Anderson J M, Hartman P A
Appl Environ Microbiol. 1985 May;49(5):1124-7. doi: 10.1128/aem.49.5.1124-1127.1985.
A direct enzyme immunoassay (EIA) with polyclonal antibodies was developed for detecting salmonellae in foods and feeds. Salmonella cells were attached firmly to the wells of polystyrene microtitration plates with a capture-antibody technique. Spicer-Edwards anti-H immunoglobulin G was bound to protein A-beta-D-galactosidase to serve as the signal; 4-methylumbelliferyl-beta-D-galactoside was used as the substrate. The sensitivity threshold was 10(7) cells per ml. Direct EIA, indirect EIA, and pure-culture techniques were compared by using 48 samples of naturally contaminated foods and feeds. The direct EIA was more sensitive than the indirect EIA or pure-culture technique. Food samples were analyzed within 3 working days, and 32 samples were tested simultaneously in a single 96-well microtitration plate. False-positive or false-negative results did not pose a problem. This direct EIA is sensitive, rapid, and amenable to automation.
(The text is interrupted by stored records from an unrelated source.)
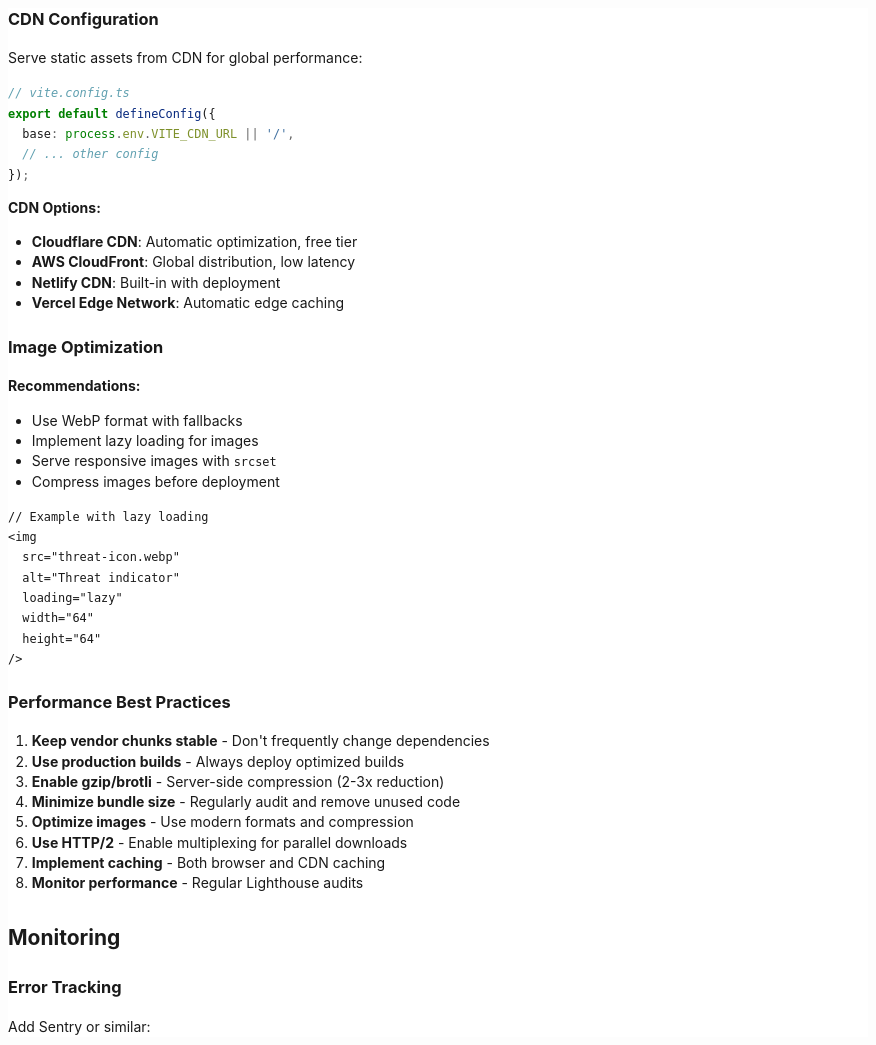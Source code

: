 ### CDN Configuration

Serve static assets from CDN for global performance:

```typescript
// vite.config.ts
export default defineConfig({
  base: process.env.VITE_CDN_URL || '/',
  // ... other config
});
```

**CDN Options:**
- **Cloudflare CDN**: Automatic optimization, free tier
- **AWS CloudFront**: Global distribution, low latency
- **Netlify CDN**: Built-in with deployment
- **Vercel Edge Network**: Automatic edge caching

### Image Optimization

**Recommendations:**
- Use WebP format with fallbacks
- Implement lazy loading for images
- Serve responsive images with `srcset`
- Compress images before deployment

```tsx
// Example with lazy loading
<img
  src="threat-icon.webp"
  alt="Threat indicator"
  loading="lazy"
  width="64"
  height="64"
/>
```

### Performance Best Practices

1. **Keep vendor chunks stable** - Don't frequently change dependencies
2. **Use production builds** - Always deploy optimized builds
3. **Enable gzip/brotli** - Server-side compression (2-3x reduction)
4. **Minimize bundle size** - Regularly audit and remove unused code
5. **Optimize images** - Use modern formats and compression
6. **Use HTTP/2** - Enable multiplexing for parallel downloads
7. **Implement caching** - Both browser and CDN caching
8. **Monitor performance** - Regular Lighthouse audits

## Monitoring

### Error Tracking

Add Sentry or similar:
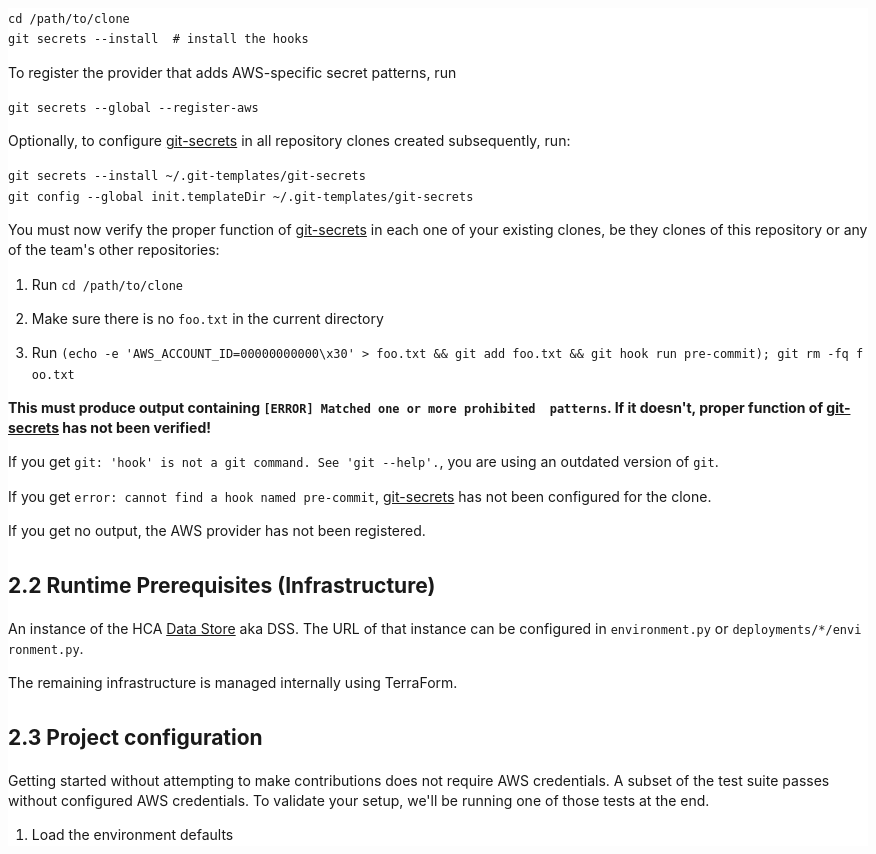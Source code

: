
 ```
cd /path/to/clone
git secrets --install  # install the hooks
```
    
To register the provider that adds AWS-specific secret patterns, run

```
git secrets --global --register-aws
```

Optionally, to configure [git-secrets] in all repository clones created 
subsequently, run:

```
git secrets --install ~/.git-templates/git-secrets
git config --global init.templateDir ~/.git-templates/git-secrets
```

You must now verify the proper function of [git-secrets] in each one of your 
existing clones, be they clones of this repository or any of the team's other 
repositories:

1) Run `cd /path/to/clone`

2) Make sure there is no `foo.txt` in the current directory

3) Run `(echo -e 'AWS_ACCOUNT_ID=00000000000\x30' > foo.txt && git add foo.txt && git hook run pre-commit); git rm -fq foo.txt`

**This must produce output containing `[ERROR] Matched one or more prohibited 
patterns`. If it doesn't, proper function of [git-secrets] has not been 
verified!**

If you get `git: 'hook' is not a git command. See 'git --help'.`, you are using 
an outdated version of `git`.

If you get `error: cannot find a hook named pre-commit`, [git-secrets] has not 
been configured for the clone.

If you get no output, the AWS provider has not been registered.

[git-secrets]: https://github.com/awslabs/git-secrets


## 2.2 Runtime Prerequisites (Infrastructure)

An instance of the HCA [Data Store] aka DSS. The URL of that instance can be
configured in `environment.py` or `deployments/*/environment.py`.

The remaining infrastructure is managed internally using TerraForm.


## 2.3 Project configuration

Getting started without attempting to make contributions does not require AWS
credentials. A subset of the test suite passes without configured AWS
credentials. To validate your setup, we'll be running one of those tests at the
end.

1. Load the environment defaults


[Data Store]: https://github.com/HumanCellAtlas/data-store
[install terraform]: https://developer.hashicorp.com/terraform/downloads
[Docker]: https://docs.docker.com/install/overview/
   [pyenv]: https://github.com/pyenv/pyenv
[Terra Data Repository]: https://jade.datarepo-dev.broadinstitute.org/
[environment.py]: /environment.py
[aws_cloudwatch_log_group]: https://registry.terraform.io/providers/hashicorp/aws/latest/docs/resources/cloudwatch_log_group
[KMSAccessDeniedException]: https://aws.amazon.com/premiumsupport/knowledge-center/lambda-kmsaccessdeniedexception-errors/
[Gitlab instance]: https://gitlab.dev.singlecell.gi.ucsc.edu/
[SSH keys]: https://gitlab.dev.singlecell.gi.ucsc.edu/profile/keys
[DCP release SOP]: https://allspark.dev.data.humancellatlas.org/dcp-ops/docs/wikis/SOP:%20Releasing%20new%20Versions%20of%20DCP%20Software
[Locust]: https://locust.io/
[Locust documentation]: https://docs.locust.io/en/stable/
[gitlab.tf.json.template.py]: /terraform/gitlab/gitlab.tf.json.template.py
[Tunnelblick]: https://tunnelblick.net/index.html
[Viscosity]: https://www.sparklabs.com/viscosity/
[official Windows client]: https://openvpn.net/client-connect-vpn-for-windows/
[permissions boundary]: https://aws.amazon.com/blogs/security/delegate-permission-management-to-developers-using-iam-permissions-boundaries/
[Cerebro]: https://github.com/lmenezes/cerebro
[Azul Service OpenAPI page]: https://service.dev.singlecell.gi.ucsc.edu/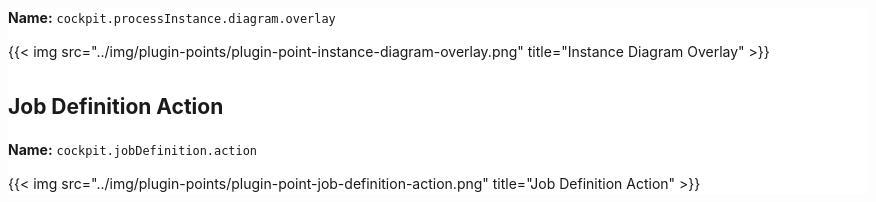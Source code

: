 **Name:** ```cockpit.processInstance.diagram.overlay```

{{< img src="../img/plugin-points/plugin-point-instance-diagram-overlay.png" title="Instance Diagram Overlay" >}}


## Job Definition Action

**Name:** ```cockpit.jobDefinition.action```

{{< img src="../img/plugin-points/plugin-point-job-definition-action.png" title="Job Definition Action" >}}
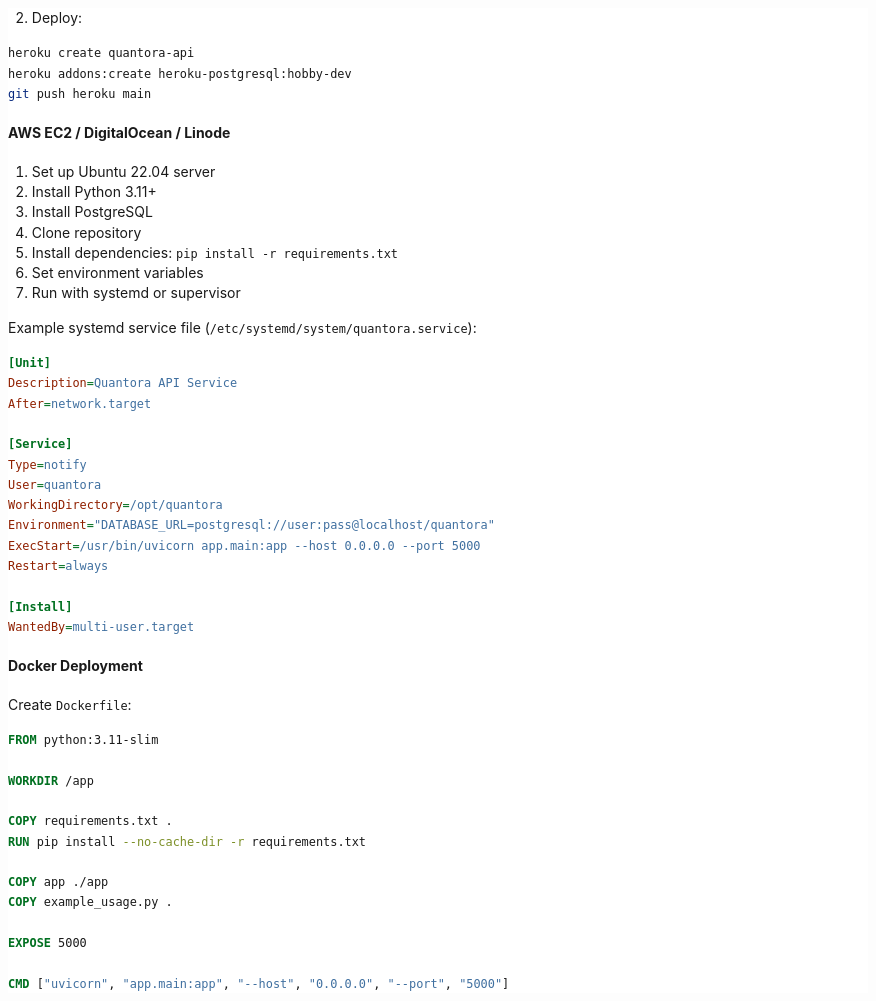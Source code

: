 2. Deploy:
```bash
heroku create quantora-api
heroku addons:create heroku-postgresql:hobby-dev
git push heroku main
```

#### AWS EC2 / DigitalOcean / Linode

1. Set up Ubuntu 22.04 server
2. Install Python 3.11+
3. Install PostgreSQL
4. Clone repository
5. Install dependencies: `pip install -r requirements.txt`
6. Set environment variables
7. Run with systemd or supervisor

Example systemd service file (`/etc/systemd/system/quantora.service`):
```ini
[Unit]
Description=Quantora API Service
After=network.target

[Service]
Type=notify
User=quantora
WorkingDirectory=/opt/quantora
Environment="DATABASE_URL=postgresql://user:pass@localhost/quantora"
ExecStart=/usr/bin/uvicorn app.main:app --host 0.0.0.0 --port 5000
Restart=always

[Install]
WantedBy=multi-user.target
```

#### Docker Deployment

Create `Dockerfile`:
```dockerfile
FROM python:3.11-slim

WORKDIR /app

COPY requirements.txt .
RUN pip install --no-cache-dir -r requirements.txt

COPY app ./app
COPY example_usage.py .

EXPOSE 5000

CMD ["uvicorn", "app.main:app", "--host", "0.0.0.0", "--port", "5000"]
```
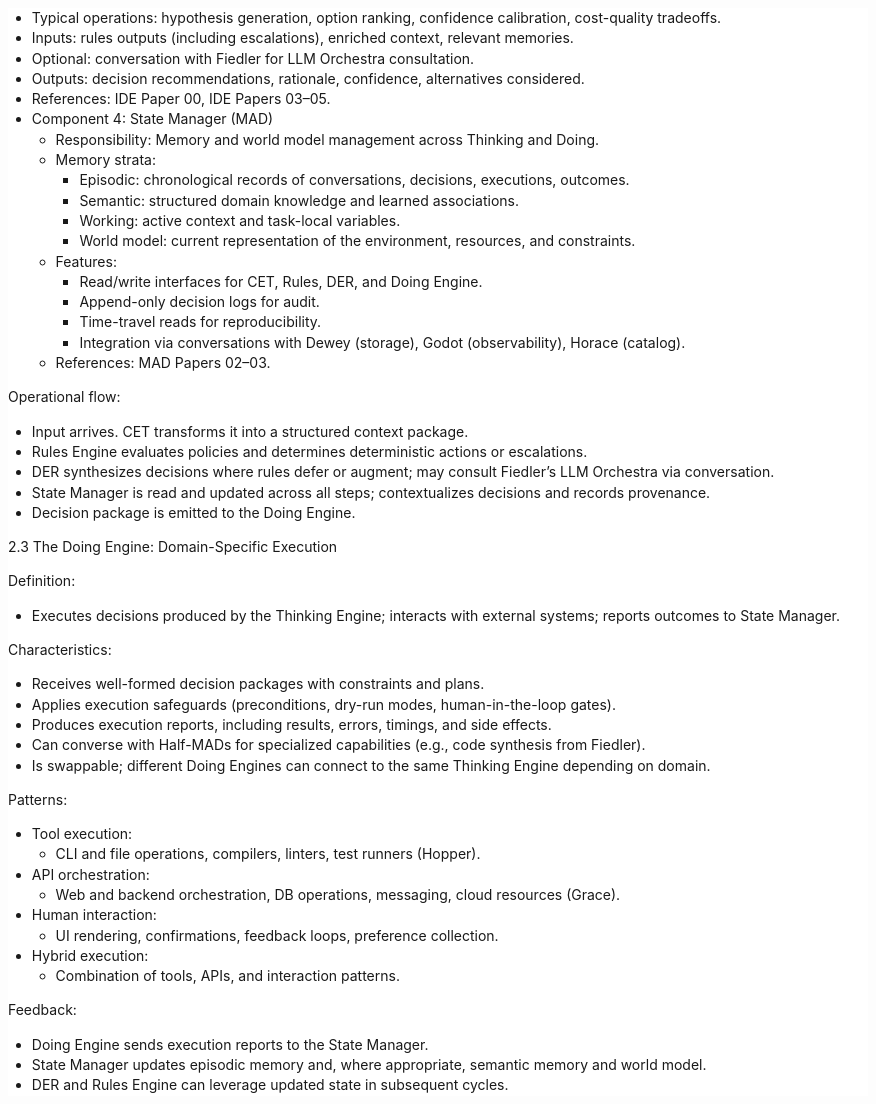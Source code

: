   - Typical operations: hypothesis generation, option ranking, confidence calibration, cost-quality tradeoffs.
  - Inputs: rules outputs (including escalations), enriched context, relevant memories.
  - Optional: conversation with Fiedler for LLM Orchestra consultation.
  - Outputs: decision recommendations, rationale, confidence, alternatives considered.
  - References: IDE Paper 00, IDE Papers 03–05.
- Component 4: State Manager (MAD)
  - Responsibility: Memory and world model management across Thinking and Doing.
  - Memory strata:
    - Episodic: chronological records of conversations, decisions, executions, outcomes.
    - Semantic: structured domain knowledge and learned associations.
    - Working: active context and task-local variables.
    - World model: current representation of the environment, resources, and constraints.
  - Features:
    - Read/write interfaces for CET, Rules, DER, and Doing Engine.
    - Append-only decision logs for audit.
    - Time-travel reads for reproducibility.
    - Integration via conversations with Dewey (storage), Godot (observability), Horace (catalog).
  - References: MAD Papers 02–03.

Operational flow:
- Input arrives. CET transforms it into a structured context package.
- Rules Engine evaluates policies and determines deterministic actions or escalations.
- DER synthesizes decisions where rules defer or augment; may consult Fiedler’s LLM Orchestra via conversation.
- State Manager is read and updated across all steps; contextualizes decisions and records provenance.
- Decision package is emitted to the Doing Engine.

2.3 The Doing Engine: Domain-Specific Execution

Definition:
- Executes decisions produced by the Thinking Engine; interacts with external systems; reports outcomes to State Manager.

Characteristics:
- Receives well-formed decision packages with constraints and plans.
- Applies execution safeguards (preconditions, dry-run modes, human-in-the-loop gates).
- Produces execution reports, including results, errors, timings, and side effects.
- Can converse with Half-MADs for specialized capabilities (e.g., code synthesis from Fiedler).
- Is swappable; different Doing Engines can connect to the same Thinking Engine depending on domain.

Patterns:
- Tool execution:
  - CLI and file operations, compilers, linters, test runners (Hopper).
- API orchestration:
  - Web and backend orchestration, DB operations, messaging, cloud resources (Grace).
- Human interaction:
  - UI rendering, confirmations, feedback loops, preference collection.
- Hybrid execution:
  - Combination of tools, APIs, and interaction patterns.

Feedback:
- Doing Engine sends execution reports to the State Manager.
- State Manager updates episodic memory and, where appropriate, semantic memory and world model.
- DER and Rules Engine can leverage updated state in subsequent cycles.
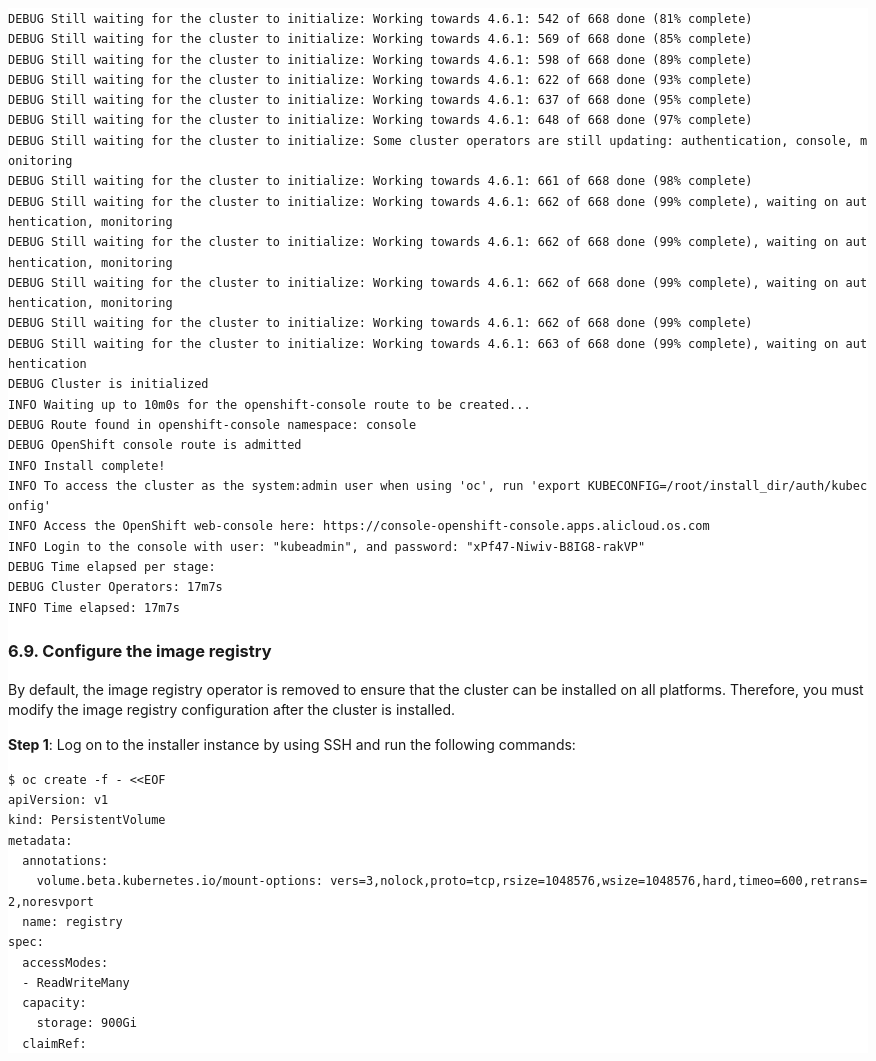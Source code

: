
 ```
DEBUG Still waiting for the cluster to initialize: Working towards 4.6.1: 542 of 668 done (81% complete)  
DEBUG Still waiting for the cluster to initialize: Working towards 4.6.1: 569 of 668 done (85% complete)  
DEBUG Still waiting for the cluster to initialize: Working towards 4.6.1: 598 of 668 done (89% complete)  
DEBUG Still waiting for the cluster to initialize: Working towards 4.6.1: 622 of 668 done (93% complete)  
DEBUG Still waiting for the cluster to initialize: Working towards 4.6.1: 637 of 668 done (95% complete)  
DEBUG Still waiting for the cluster to initialize: Working towards 4.6.1: 648 of 668 done (97% complete)  
DEBUG Still waiting for the cluster to initialize: Some cluster operators are still updating: authentication, console, monitoring 
DEBUG Still waiting for the cluster to initialize: Working towards 4.6.1: 661 of 668 done (98% complete)  
DEBUG Still waiting for the cluster to initialize: Working towards 4.6.1: 662 of 668 done (99% complete), waiting on authentication, monitoring  
DEBUG Still waiting for the cluster to initialize: Working towards 4.6.1: 662 of 668 done (99% complete), waiting on authentication, monitoring  
DEBUG Still waiting for the cluster to initialize: Working towards 4.6.1: 662 of 668 done (99% complete), waiting on authentication, monitoring  
DEBUG Still waiting for the cluster to initialize: Working towards 4.6.1: 662 of 668 done (99% complete)  
DEBUG Still waiting for the cluster to initialize: Working towards 4.6.1: 663 of 668 done (99% complete), waiting on authentication  
DEBUG Cluster is initialized                        
INFO Waiting up to 10m0s for the openshift-console route to be created...  
DEBUG Route found in openshift-console namespace: console  
DEBUG OpenShift console route is admitted           
INFO Install complete!                             
INFO To access the cluster as the system:admin user when using 'oc', run 'export KUBECONFIG=/root/install_dir/auth/kubeconfig'  
INFO Access the OpenShift web-console here: https://console-openshift-console.apps.alicloud.os.com  
INFO Login to the console with user: "kubeadmin", and password: "xPf47-Niwiv-B8IG8-rakVP"  
DEBUG Time elapsed per stage:                       
DEBUG Cluster Operators: 17m7s                      
INFO Time elapsed: 17m7s                          
```

### 6.9. Configure the image registry

By default, the image registry operator is removed to ensure that the cluster can be installed on all platforms. Therefore, you must modify the image registry configuration after the cluster is installed.

**Step 1**: Log on to the installer instance by using SSH and run the following commands:

```
$ oc create -f - <<EOF
apiVersion: v1
kind: PersistentVolume
metadata:
  annotations:
    volume.beta.kubernetes.io/mount-options: vers=3,nolock,proto=tcp,rsize=1048576,wsize=1048576,hard,timeo=600,retrans=2,noresvport
  name: registry
spec:
  accessModes:
  - ReadWriteMany
  capacity:
    storage: 900Gi
  claimRef:
```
开发了一种采用多克隆抗体的直接酶免疫测定法(EIA),用于检测食品和饲料中的沙门氏菌。利用捕获抗体技术将沙门氏菌细胞牢固地附着在聚苯乙烯微量滴定板的孔中。将斯派塞 - 爱德华兹抗 - H免疫球蛋白G与蛋白A-β-D-半乳糖苷酶结合用作信号;4-甲基伞形酮基-β-D-半乳糖苷用作底物。灵敏度阈值为每毫升10(7)个细胞。通过使用48份自然污染的食品和饲料样品,比较了直接EIA、间接EIA和纯培养技术。直接EIA比间接EIA或纯培养技术更灵敏。食品样品在3个工作日内进行分析,并且在单个96孔微量滴定板中可同时检测32个样品。假阳性或假阴性结果不成问题。这种直接EIA灵敏、快速且适合自动化操作。